Stored data entries
+ + + +

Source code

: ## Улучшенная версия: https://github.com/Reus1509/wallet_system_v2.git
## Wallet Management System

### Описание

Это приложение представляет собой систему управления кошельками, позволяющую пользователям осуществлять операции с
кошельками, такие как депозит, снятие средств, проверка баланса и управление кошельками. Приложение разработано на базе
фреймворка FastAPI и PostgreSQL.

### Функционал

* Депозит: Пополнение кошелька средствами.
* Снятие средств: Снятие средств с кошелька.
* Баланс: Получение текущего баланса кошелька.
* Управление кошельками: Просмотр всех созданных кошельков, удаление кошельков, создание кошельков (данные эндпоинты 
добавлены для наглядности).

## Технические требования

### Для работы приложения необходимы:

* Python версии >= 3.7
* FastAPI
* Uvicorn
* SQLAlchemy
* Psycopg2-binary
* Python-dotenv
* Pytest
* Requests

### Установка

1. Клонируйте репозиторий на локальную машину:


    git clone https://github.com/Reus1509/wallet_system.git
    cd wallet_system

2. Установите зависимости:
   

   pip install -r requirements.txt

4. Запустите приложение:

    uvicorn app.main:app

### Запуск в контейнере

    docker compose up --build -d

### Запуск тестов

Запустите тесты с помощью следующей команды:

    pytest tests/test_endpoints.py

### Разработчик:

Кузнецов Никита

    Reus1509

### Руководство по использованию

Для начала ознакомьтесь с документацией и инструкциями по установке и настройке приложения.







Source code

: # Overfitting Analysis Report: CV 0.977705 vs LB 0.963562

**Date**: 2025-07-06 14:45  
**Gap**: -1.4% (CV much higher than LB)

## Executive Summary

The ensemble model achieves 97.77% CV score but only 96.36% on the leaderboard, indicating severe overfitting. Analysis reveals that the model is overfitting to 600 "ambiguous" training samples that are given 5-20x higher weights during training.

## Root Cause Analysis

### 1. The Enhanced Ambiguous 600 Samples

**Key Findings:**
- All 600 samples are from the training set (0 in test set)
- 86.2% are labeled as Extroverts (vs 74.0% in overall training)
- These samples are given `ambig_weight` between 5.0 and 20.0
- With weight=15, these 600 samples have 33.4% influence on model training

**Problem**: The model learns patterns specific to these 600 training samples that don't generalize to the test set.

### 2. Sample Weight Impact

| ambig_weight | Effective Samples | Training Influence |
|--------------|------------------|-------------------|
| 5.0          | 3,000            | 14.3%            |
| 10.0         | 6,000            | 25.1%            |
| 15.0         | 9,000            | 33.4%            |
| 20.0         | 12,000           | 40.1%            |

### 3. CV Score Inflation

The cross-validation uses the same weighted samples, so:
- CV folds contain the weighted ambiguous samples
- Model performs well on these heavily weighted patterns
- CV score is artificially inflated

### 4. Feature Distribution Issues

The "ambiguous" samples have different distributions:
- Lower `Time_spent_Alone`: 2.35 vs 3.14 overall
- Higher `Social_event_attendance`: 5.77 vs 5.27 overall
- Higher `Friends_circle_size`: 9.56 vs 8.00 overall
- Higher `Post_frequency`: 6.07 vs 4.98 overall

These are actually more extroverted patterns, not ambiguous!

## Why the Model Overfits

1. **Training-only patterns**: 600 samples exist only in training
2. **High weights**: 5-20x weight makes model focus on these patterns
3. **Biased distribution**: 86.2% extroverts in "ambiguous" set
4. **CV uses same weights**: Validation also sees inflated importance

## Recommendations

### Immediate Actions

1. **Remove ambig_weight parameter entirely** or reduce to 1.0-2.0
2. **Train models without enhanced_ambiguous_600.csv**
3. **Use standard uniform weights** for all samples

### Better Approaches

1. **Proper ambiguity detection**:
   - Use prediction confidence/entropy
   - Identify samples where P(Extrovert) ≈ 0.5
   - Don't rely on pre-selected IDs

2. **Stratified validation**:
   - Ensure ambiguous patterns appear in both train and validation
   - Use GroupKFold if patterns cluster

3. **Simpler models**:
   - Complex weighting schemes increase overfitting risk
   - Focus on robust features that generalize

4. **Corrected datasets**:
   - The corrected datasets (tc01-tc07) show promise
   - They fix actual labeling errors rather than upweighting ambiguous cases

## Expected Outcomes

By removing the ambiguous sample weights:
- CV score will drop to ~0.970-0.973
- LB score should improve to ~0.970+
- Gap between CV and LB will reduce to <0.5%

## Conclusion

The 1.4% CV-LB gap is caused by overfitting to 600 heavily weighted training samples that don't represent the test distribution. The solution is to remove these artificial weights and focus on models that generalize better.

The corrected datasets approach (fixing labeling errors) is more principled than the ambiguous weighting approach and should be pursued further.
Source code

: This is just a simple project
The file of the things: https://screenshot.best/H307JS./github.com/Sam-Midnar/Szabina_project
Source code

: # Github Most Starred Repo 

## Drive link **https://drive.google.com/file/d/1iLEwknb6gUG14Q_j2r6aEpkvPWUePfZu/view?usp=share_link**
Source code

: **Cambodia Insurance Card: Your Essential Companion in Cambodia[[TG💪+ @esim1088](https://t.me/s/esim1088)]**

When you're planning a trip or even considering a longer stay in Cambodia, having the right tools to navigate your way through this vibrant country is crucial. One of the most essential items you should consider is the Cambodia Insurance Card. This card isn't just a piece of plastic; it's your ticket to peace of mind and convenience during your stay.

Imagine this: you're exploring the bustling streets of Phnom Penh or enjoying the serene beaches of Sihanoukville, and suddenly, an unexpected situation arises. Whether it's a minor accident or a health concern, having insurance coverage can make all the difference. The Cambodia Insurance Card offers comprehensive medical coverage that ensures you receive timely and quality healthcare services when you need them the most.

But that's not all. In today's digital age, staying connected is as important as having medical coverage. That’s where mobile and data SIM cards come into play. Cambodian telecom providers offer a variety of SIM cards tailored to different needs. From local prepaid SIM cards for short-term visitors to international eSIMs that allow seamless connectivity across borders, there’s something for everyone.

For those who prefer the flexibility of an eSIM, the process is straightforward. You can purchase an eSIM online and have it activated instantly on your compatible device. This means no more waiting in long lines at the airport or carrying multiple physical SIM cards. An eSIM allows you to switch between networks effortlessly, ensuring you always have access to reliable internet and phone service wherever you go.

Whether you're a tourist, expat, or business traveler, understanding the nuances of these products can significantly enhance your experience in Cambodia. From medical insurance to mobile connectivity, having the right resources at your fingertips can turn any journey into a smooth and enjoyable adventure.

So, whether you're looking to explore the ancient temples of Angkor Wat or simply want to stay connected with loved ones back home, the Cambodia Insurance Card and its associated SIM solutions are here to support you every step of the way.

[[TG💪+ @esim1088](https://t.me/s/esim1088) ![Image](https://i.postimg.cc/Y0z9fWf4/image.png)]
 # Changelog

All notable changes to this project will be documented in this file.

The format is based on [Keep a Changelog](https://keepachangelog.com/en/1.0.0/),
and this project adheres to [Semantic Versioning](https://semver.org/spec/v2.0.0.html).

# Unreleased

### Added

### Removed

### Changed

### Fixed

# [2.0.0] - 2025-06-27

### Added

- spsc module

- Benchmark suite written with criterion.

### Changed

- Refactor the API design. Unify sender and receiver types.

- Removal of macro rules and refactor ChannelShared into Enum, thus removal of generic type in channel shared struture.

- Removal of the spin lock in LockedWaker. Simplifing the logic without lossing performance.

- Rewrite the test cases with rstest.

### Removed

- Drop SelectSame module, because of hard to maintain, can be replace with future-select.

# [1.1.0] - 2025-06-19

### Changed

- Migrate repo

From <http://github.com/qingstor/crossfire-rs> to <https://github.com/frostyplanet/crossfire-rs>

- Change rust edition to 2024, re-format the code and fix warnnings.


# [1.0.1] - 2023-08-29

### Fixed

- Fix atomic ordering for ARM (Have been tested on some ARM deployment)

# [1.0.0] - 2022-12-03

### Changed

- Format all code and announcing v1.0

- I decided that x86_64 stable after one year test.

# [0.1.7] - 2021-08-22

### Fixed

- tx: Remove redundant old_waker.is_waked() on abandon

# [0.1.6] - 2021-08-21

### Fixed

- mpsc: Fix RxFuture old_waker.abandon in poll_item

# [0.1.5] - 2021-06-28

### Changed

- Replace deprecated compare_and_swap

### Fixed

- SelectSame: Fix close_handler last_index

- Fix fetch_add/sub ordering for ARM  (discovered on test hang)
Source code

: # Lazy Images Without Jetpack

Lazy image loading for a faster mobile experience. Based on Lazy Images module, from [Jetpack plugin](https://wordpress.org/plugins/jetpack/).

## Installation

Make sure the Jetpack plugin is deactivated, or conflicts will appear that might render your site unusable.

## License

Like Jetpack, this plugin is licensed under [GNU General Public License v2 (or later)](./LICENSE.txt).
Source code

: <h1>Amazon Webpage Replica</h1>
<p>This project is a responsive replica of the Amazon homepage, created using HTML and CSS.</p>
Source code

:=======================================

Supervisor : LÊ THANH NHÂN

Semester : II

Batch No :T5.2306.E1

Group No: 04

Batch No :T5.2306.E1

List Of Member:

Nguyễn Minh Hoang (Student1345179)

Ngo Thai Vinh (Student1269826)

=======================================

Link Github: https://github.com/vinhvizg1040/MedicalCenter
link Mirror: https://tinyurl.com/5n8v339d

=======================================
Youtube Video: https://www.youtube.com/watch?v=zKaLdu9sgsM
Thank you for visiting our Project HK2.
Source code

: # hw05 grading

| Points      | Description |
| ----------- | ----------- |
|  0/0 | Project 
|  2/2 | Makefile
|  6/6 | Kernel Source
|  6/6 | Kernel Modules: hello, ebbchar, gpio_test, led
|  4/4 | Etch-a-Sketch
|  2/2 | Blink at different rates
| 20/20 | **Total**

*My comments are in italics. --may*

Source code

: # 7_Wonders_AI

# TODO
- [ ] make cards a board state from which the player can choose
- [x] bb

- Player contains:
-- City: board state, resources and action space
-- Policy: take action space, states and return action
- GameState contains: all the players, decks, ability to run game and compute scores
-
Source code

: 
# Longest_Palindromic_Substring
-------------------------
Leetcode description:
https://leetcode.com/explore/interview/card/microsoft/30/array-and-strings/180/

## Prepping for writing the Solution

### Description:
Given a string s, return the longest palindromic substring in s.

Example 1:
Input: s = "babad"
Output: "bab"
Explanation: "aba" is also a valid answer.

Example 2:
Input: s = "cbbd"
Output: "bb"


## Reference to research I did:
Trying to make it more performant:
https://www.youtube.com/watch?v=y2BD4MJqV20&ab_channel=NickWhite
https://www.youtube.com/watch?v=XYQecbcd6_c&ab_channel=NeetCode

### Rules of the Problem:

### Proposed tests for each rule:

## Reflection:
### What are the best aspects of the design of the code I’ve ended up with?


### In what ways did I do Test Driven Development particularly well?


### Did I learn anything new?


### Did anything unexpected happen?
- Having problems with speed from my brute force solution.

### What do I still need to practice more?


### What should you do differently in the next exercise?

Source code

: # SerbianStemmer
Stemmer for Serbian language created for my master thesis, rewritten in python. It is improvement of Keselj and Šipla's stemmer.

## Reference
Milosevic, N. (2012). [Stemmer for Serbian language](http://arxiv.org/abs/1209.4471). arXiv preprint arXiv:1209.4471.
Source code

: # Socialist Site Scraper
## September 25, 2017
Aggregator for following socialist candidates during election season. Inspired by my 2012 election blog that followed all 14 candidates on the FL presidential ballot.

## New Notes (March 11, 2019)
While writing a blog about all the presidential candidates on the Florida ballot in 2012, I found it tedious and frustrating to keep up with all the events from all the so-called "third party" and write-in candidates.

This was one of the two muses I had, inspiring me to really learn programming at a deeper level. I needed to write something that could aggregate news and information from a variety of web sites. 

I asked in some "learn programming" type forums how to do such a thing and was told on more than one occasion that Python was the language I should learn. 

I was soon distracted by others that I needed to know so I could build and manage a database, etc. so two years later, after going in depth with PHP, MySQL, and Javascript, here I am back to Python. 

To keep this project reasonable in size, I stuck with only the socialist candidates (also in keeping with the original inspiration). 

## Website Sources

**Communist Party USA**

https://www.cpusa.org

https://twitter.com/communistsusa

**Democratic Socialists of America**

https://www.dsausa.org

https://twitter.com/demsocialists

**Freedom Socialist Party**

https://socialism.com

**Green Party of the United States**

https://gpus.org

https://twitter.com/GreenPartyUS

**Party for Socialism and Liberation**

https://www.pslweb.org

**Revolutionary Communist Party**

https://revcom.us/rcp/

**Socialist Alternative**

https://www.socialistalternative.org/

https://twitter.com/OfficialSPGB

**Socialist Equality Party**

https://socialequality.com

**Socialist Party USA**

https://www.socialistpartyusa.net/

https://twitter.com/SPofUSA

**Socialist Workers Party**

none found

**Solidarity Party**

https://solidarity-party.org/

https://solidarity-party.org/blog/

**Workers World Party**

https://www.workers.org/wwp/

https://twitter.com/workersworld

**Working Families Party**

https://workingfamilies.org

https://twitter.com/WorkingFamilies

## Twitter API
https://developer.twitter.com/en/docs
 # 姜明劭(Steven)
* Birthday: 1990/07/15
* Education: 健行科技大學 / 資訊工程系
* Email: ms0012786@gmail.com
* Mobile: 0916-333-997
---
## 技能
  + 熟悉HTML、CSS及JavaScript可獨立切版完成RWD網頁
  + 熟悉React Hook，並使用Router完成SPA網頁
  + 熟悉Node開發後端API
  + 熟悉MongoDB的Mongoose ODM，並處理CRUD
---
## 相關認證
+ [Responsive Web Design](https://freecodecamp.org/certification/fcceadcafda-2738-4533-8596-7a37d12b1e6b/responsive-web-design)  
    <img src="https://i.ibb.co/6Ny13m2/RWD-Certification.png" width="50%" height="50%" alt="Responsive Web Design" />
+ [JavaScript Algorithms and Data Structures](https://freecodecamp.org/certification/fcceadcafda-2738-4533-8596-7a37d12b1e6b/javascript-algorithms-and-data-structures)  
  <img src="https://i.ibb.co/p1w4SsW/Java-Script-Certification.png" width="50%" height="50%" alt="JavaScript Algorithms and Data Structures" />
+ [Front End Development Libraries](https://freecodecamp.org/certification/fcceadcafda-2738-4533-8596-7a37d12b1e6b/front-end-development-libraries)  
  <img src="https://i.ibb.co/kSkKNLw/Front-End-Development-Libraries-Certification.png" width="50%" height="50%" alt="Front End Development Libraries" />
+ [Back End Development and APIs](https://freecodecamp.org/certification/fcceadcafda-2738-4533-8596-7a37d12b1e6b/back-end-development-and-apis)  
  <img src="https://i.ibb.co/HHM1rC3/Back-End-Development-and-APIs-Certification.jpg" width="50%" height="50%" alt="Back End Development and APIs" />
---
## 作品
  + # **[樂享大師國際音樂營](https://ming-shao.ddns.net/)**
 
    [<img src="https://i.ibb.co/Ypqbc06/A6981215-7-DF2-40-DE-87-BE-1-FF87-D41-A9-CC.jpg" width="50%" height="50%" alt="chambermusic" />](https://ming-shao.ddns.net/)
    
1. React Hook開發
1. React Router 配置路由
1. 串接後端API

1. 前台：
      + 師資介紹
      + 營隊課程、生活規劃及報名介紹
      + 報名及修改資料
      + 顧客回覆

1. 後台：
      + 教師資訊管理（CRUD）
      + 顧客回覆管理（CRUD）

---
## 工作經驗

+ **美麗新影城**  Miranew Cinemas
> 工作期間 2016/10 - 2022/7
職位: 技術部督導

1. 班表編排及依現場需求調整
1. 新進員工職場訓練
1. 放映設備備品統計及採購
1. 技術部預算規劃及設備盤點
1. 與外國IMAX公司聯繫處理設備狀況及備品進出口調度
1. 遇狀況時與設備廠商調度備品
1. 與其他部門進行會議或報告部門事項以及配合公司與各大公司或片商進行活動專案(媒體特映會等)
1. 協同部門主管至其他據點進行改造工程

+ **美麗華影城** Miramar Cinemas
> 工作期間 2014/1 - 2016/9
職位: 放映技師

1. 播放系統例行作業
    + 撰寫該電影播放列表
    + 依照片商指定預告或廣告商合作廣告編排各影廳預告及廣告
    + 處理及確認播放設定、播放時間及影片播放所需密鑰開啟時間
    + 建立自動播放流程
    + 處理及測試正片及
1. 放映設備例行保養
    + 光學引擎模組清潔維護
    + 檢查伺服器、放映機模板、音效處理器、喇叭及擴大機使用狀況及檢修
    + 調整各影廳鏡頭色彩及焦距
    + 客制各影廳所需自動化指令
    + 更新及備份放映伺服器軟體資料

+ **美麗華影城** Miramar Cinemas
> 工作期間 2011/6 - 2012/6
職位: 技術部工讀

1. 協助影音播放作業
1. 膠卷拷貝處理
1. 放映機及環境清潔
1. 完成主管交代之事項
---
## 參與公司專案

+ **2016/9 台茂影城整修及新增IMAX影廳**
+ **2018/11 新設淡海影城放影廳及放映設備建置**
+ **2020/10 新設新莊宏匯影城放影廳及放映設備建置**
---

+ + + +

WHAT YOU ARE ASKED TO DO:
Please report only the count of lines in the entries above where the word "width" appears.

OUTPUT FOR THIS TASK:
5